SA not ready for universal health care

Mondli Dube, Cape Town

The drive for all countries in the world to implement universal health care coverage by 2030 is good in principle but is it achievable?

Even before Covid-19, the ideal of equal access to health care for all, noble as it is, was not always going to be easy to achieve for many countries.

The few developed countries that offer universal health care coverage succeeded at the expense of poor countries, using their ability to pay better salaries and offer better working conditions to lure health professionals away from their original countries.

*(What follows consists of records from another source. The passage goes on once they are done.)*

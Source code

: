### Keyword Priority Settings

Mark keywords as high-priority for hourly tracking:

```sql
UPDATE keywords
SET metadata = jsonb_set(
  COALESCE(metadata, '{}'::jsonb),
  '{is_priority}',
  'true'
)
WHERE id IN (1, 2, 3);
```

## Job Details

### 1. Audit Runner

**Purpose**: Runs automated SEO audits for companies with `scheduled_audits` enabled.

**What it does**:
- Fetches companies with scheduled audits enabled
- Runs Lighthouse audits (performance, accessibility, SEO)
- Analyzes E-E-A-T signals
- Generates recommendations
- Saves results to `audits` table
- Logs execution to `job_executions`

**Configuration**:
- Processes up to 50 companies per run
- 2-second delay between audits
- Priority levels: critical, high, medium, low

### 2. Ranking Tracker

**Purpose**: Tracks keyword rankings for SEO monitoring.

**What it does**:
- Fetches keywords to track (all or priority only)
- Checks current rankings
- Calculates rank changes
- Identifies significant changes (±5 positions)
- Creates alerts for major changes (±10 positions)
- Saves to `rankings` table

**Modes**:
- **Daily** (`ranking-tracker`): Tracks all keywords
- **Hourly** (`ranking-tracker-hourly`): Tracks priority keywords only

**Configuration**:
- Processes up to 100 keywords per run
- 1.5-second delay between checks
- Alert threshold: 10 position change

The National Health Service of the UK, for instance, has been sustained by the thousands of expatriates recruited from many countries. It also continues to train adequate numbers of its own health-care workers because it knows it is important to maintain ideal doctor-to-patient and nurse-to-patient ratios to deliver quality patient care.

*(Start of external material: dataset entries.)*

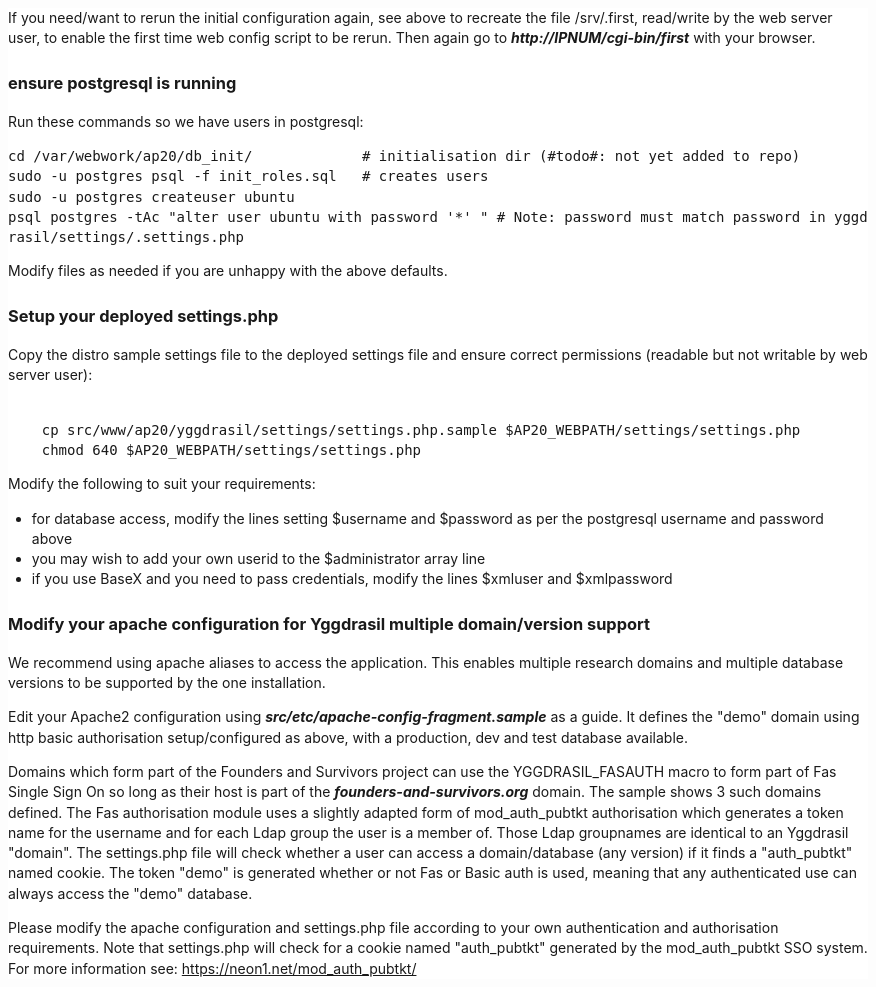 If you need/want to rerun the initial configuration again, see above to recreate the file /srv/.first, read/write by the web server user, to enable the first time web config script to be rerun. Then again go to ___http://IPNUM/cgi-bin/first___ with your browser.

### ensure postgresql is running

Run these commands so we have users in postgresql:
<pre>
cd /var/webwork/ap20/db_init/             # initialisation dir (#todo#: not yet added to repo)
sudo -u postgres psql -f init_roles.sql   # creates users
sudo -u postgres createuser ubuntu
psql postgres -tAc "alter user ubuntu with password '*' " # Note: password must match password in yggdrasil/settings/.settings.php
</pre>

Modify files as needed if you are unhappy with the above defaults.

### Setup your deployed settings.php

Copy the distro sample settings file to the deployed settings file and ensure correct permissions (readable but not writable by web server user):
<pre> 
    cp src/www/ap20/yggdrasil/settings/settings.php.sample $AP20_WEBPATH/settings/settings.php
    chmod 640 $AP20_WEBPATH/settings/settings.php
</pre> 

Modify the following to suit your requirements:
* for database access, modify the lines setting $username and $password as per the postgresql username and password above
* you may wish to add your own userid to the $administrator array line
* if you use BaseX and you need to pass credentials, modify the lines $xmluser and $xmlpassword

### Modify your apache configuration for Yggdrasil multiple domain/version support

We recommend using apache aliases to access the application. This enables multiple research domains and multiple database versions to be supported by the one installation.

Edit your Apache2 configuration using ___src/etc/apache-config-fragment.sample___ as a guide. It defines the "demo" domain using http basic authorisation setup/configured as above, with a production, dev and test database available.

Domains which form part of the Founders and Survivors project can use the YGGDRASIL_FASAUTH macro to form part of Fas Single Sign On so long as their host is part of the ___founders-and-survivors.org___ domain. The sample shows 3 such domains defined. The Fas authorisation module uses a slightly adapted form of mod_auth_pubtkt authorisation which generates a token name for the username and for each Ldap group the user is a member of. Those Ldap groupnames are identical to an Yggdrasil "domain". The settings.php file will check whether a user can access a domain/database (any version) if it finds a "auth_pubtkt" named cookie. The token "demo" is generated whether or not Fas or Basic auth is used, meaning that any authenticated use can always access the "demo" database.

Please modify the apache configuration and settings.php file according to your own authentication and authorisation requirements. Note that settings.php will check for a cookie named "auth_pubtkt" generated by the mod_auth_pubtkt SSO system. For more information see: https://neon1.net/mod_auth_pubtkt/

SA has allowed the emigration of skilled categories of health professionals to the UK, the Middle East, the US, Australia and Canada for years, which has crippled our health services. The training of nurses has been sluggish since nursing colleges were closed down in the 1990s. The overcrowding at Gauteng hospitals was caused in part by the closure of Kempton Park, Hillbrow and Lenasia South hospitals at about the same time as the nursing colleges. These events sparked the exodus of health professionals to overseas countries.

Rampant immigration of legal and illegal immigrants has worsened the situation, strangling our scarce resources and affecting our care standards negatively.

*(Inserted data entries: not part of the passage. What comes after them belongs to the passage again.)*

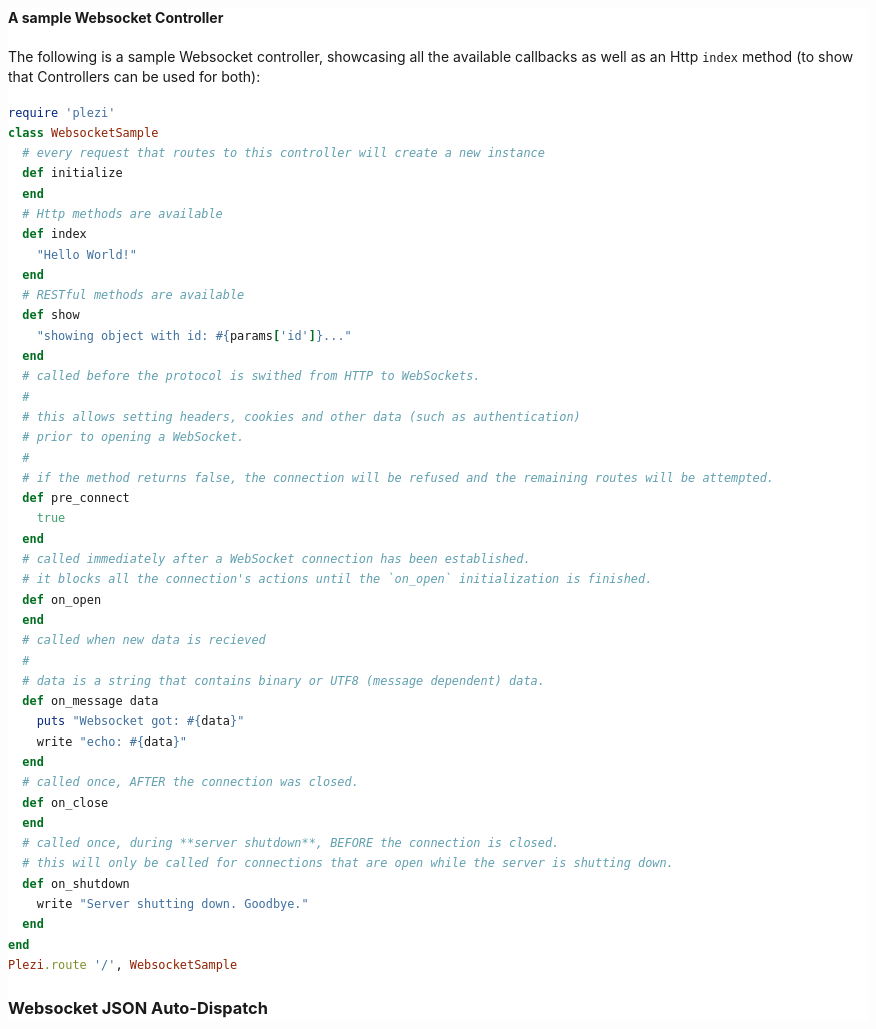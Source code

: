 #### A sample Websocket Controller

The following is a sample Websocket controller, showcasing all the available callbacks as well as an Http `index` method (to show that Controllers can be used for both):

```ruby
require 'plezi'
class WebsocketSample
  # every request that routes to this controller will create a new instance
  def initialize
  end
  # Http methods are available
  def index
    "Hello World!"
  end
  # RESTful methods are available
  def show
    "showing object with id: #{params['id']}..."
  end
  # called before the protocol is swithed from HTTP to WebSockets.
  #
  # this allows setting headers, cookies and other data (such as authentication)
  # prior to opening a WebSocket.
  #
  # if the method returns false, the connection will be refused and the remaining routes will be attempted.
  def pre_connect
    true
  end
  # called immediately after a WebSocket connection has been established.
  # it blocks all the connection's actions until the `on_open` initialization is finished.
  def on_open
  end
  # called when new data is recieved
  #
  # data is a string that contains binary or UTF8 (message dependent) data.
  def on_message data
    puts "Websocket got: #{data}"
    write "echo: #{data}"
  end
  # called once, AFTER the connection was closed.
  def on_close
  end
  # called once, during **server shutdown**, BEFORE the connection is closed.
  # this will only be called for connections that are open while the server is shutting down.
  def on_shutdown
    write "Server shutting down. Goodbye."
  end
end
Plezi.route '/', WebsocketSample
```
### Websocket JSON Auto-Dispatch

NHI (National Health Insurance), which is a financing tool for universal health care coverage, will be derived from all workers and companies through taxation. Yet SA has a youth unemployment rate of 55.75% and general unemployment of 32.50%.

Medical negligence claims are rife, with some incidents so horrifying it is hard to imagine how we got here. Overcrowding in health facilities and staff shortages are largely to blame, as is an inadequate health budget. In trying to implement universal health care coverage, without overcoming all the hurdles, we will be asking for the collapse of our health system.